Transition to Redemption

What’s in the Mailbag today? Here’s a letter from Steve Ulvi…

As a blue-collar kid in suburban California following WWII, we enjoyed many simple freedoms. Young families rapidly infilled modest developments in old walnut and almond orchards, grassy oak hills to roam. We didn’t feel the urban apprehension of economic displacement, social injustice or class-constrained dreams.

Futuristic sci-fi films like On the Beach and War of the Worlds pushed aside the stodgy horror of Count Dracula to stimulate our amygdalae in new ways. There was always a bright line between the worrisome screen images and our secure lives.
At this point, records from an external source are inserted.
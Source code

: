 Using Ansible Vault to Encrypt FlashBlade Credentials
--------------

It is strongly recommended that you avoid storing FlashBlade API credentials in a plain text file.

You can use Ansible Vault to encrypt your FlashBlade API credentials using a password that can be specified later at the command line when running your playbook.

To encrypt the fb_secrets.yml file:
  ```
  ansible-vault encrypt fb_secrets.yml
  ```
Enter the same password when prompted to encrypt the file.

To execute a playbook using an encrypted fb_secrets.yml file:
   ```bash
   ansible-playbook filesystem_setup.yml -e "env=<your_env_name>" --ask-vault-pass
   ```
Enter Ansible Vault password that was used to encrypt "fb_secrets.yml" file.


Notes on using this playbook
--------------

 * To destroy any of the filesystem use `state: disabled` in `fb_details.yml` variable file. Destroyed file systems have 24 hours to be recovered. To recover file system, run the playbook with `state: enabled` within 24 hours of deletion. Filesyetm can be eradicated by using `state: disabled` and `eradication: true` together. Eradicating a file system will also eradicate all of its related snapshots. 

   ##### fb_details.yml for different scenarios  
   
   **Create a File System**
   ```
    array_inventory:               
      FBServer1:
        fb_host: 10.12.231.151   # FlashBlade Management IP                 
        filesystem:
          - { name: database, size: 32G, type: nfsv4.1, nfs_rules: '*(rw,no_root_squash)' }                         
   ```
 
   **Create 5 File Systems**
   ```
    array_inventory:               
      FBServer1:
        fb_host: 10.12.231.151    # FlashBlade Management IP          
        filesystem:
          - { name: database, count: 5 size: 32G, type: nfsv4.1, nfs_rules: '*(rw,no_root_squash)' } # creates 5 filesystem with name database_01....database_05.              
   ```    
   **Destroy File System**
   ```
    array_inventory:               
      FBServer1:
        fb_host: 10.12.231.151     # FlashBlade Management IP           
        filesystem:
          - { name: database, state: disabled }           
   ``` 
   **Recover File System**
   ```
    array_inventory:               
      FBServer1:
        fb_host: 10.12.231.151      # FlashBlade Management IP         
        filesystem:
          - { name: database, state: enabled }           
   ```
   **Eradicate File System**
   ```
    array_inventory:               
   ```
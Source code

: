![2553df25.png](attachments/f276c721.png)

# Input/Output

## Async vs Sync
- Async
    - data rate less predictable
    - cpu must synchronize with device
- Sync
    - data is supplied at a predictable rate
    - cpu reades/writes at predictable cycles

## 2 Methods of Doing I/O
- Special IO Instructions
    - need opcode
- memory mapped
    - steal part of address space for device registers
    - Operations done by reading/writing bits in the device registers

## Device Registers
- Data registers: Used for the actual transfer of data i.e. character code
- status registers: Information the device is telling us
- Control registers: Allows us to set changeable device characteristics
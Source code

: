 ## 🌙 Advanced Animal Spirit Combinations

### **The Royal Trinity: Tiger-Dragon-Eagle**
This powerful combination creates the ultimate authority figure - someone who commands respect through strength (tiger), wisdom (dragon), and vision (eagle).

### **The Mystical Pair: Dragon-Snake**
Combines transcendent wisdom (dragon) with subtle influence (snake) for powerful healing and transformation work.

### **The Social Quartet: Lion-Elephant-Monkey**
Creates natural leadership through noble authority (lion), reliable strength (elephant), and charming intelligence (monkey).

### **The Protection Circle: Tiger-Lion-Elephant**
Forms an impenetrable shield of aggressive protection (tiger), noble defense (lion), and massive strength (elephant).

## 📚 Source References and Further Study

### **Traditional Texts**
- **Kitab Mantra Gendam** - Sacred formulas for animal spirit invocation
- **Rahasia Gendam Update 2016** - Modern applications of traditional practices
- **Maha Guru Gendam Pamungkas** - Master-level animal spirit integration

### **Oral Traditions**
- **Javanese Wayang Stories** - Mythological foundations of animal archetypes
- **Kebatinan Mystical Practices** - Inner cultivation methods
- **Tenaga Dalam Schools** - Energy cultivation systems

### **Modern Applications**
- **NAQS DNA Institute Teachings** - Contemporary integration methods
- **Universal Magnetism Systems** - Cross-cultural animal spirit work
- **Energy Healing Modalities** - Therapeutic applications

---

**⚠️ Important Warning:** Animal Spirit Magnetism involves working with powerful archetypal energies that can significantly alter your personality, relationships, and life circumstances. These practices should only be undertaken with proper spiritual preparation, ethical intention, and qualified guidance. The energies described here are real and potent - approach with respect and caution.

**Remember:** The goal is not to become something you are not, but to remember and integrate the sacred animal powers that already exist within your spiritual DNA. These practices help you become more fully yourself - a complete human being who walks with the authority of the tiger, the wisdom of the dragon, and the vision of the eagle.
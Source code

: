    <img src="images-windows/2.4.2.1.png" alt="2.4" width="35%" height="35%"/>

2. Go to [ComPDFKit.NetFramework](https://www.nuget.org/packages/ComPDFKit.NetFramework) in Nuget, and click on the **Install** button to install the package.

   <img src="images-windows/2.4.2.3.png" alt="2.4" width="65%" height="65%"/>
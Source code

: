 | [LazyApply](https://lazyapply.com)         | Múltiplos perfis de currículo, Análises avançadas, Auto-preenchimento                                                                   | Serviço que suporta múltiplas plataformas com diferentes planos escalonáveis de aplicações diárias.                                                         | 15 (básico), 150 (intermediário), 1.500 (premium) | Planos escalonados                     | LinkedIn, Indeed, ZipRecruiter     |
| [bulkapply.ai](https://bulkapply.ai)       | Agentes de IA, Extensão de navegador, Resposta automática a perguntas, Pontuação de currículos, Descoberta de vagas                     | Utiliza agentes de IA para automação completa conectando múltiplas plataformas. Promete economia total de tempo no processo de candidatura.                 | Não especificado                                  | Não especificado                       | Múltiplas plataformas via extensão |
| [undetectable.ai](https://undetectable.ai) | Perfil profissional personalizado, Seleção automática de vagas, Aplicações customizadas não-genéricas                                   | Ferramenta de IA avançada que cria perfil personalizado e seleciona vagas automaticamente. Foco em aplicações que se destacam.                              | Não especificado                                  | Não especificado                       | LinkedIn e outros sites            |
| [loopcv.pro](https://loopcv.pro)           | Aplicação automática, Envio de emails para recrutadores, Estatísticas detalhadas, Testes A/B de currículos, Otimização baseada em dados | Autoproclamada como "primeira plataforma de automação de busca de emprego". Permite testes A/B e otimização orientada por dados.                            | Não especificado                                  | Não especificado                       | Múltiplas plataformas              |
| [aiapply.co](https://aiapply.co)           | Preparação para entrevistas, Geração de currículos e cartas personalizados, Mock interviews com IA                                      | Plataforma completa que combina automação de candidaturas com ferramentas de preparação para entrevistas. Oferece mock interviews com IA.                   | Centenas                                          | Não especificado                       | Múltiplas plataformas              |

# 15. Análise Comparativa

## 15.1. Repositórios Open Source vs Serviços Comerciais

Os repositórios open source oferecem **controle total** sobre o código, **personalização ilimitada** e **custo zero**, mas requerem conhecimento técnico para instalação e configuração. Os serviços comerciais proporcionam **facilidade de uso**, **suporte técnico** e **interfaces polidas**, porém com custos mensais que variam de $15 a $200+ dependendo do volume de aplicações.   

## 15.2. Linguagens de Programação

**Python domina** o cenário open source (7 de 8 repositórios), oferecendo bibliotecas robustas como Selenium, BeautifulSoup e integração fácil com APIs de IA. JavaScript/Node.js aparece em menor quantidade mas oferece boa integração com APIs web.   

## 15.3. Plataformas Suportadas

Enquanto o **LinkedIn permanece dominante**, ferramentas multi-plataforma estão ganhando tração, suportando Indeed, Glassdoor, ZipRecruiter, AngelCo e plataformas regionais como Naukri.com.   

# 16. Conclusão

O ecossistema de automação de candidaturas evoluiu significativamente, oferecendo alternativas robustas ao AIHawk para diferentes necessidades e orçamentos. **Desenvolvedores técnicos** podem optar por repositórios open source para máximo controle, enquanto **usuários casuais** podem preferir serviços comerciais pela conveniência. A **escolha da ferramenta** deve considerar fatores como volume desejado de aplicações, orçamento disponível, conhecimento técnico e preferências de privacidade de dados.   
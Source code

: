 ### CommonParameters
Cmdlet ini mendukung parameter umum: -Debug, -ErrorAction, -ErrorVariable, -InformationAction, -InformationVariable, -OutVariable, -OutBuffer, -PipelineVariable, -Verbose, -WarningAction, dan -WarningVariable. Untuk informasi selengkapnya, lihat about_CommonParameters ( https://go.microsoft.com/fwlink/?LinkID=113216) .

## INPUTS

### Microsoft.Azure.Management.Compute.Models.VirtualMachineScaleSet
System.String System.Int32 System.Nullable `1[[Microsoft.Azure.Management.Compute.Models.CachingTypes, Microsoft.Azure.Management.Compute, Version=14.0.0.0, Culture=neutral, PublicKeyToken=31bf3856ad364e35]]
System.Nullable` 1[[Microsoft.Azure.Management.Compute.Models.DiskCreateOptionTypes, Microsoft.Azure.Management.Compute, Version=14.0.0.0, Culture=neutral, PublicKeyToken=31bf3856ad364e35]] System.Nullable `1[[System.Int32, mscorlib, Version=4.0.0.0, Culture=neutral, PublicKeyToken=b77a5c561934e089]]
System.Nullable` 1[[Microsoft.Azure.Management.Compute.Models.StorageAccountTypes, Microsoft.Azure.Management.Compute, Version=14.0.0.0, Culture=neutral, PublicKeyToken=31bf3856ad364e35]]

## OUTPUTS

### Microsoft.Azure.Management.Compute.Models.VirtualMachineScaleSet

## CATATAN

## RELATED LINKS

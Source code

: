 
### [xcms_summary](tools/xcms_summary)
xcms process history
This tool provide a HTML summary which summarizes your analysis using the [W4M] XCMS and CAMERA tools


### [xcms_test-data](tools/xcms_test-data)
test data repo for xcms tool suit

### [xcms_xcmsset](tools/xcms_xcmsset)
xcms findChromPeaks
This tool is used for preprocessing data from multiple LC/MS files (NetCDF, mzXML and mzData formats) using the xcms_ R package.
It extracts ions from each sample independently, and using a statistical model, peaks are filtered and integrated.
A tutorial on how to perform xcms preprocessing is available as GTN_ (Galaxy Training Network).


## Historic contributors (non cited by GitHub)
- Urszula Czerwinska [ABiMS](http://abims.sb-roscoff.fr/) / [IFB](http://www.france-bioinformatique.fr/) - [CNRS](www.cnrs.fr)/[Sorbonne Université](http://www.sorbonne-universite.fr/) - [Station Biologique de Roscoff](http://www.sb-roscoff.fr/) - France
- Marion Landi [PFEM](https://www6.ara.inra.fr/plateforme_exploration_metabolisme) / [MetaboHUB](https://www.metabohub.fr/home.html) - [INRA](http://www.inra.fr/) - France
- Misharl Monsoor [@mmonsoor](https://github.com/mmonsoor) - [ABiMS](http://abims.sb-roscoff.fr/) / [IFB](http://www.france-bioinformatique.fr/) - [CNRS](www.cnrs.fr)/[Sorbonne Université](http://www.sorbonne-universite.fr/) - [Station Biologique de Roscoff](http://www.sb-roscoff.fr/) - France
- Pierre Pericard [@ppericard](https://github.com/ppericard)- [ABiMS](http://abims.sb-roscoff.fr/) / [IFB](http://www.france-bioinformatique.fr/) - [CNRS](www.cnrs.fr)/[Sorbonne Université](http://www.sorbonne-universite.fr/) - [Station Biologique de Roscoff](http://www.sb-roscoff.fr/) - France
The Cold War heated up some. We were reminded by eerie siren tests and absurd duck and cover drills. Students walked home pretending an ordered public response to incoming ICBMs that would incinerate, or in time, invisibly poison us all. Billowing mushroom cloud footage dwarfed human things and vaporized atolls and desert sands.

Then in October of 1962, gnawing fears spiked as grainy aerial images of silos and missiles taken over Cuba, proved an imminent national threat. The intense stand-off was a global drama that lasted 13 days and juddered our sense of security and the future. Eventually, reasoned choice avoided mutually assured destruction.

In this moment, we live together on the landward margin of a colossal, yet invisible tectonic plate subduction, understood by sensitive instrumentation and elegant scientific research. Casually we prepare for the release of immense pent-up kinetic energy beneath the pacific swells. We know that 319 years ago mayhem was last unleashed; minutes of sudden upheaval, coastal tsunamis and the awful silence of villages erased.

For today’s human swarm and unsustainable communities we should expect patchwork apocalyptic destruction, serious loss of life, criminal disorder, exodus and years of third world conditions. Individual fates will be dictated by where we happen to be in that existential moment. Pure chance.

In contrast, the escalating climate emergency dwarfs these sorts of existential threats in terms of scale. Over time and geography. Ignorance of atmospheric physics and chemistry, the fuzzy thinking of faith, political dithering and corporate malfeasance creates perilous inertia. Never mind that there is a thoroughly settled scientific understanding of cause and effect built upon a mountain of factual evidence. An irrational abuse of life-affirming natural systems, and worse, the planet’s crucial atmospheric envelope, is creating a hell on earth.

Paradoxically, the explosive industrialization that spawned human over-population, ecological destruction and global climate weirding also provides the technical knowledge that may provide some salvation. Avoidance of the chaos of accelerating bio-physical feed-back loops and the intensification of extreme conditions rests with informed masses of citizens rapidly wresting control from those in power who continue to deny reality and elevate their own selfish interests over the biotic community.

Circumventing an endless Dark Age will not occur by chance, but by collective choice. A transition back to local sustainability. There just might be time for globally unified action, first world sacrifices and reduced consumption to avoid climate apocalypse. Otherwise, we may be known as those who failed humanity; the “Unforgiven”.

Posted on December 7, 2019 at 9:13 am by

Categories: Opinion, People, Science, Weather


  1. Well written, but perhaps in followup form as helpful daily tip would help to move us in that direction.

    Comment by Kris on December 8, 2019 at 9:07 am
  2. Thank you Kris. There is indeed a followup plan. The word is just going out noting a Transition San Juan Island launch at the Mullis Center on Jan 12. Transition is grassroots community activism to attempt to prepare ourselves and future generations of Islanders for the socio-economic shocks and climate emergency challenges beginning to unfold. Sustainability and resilience is better than despair and worry!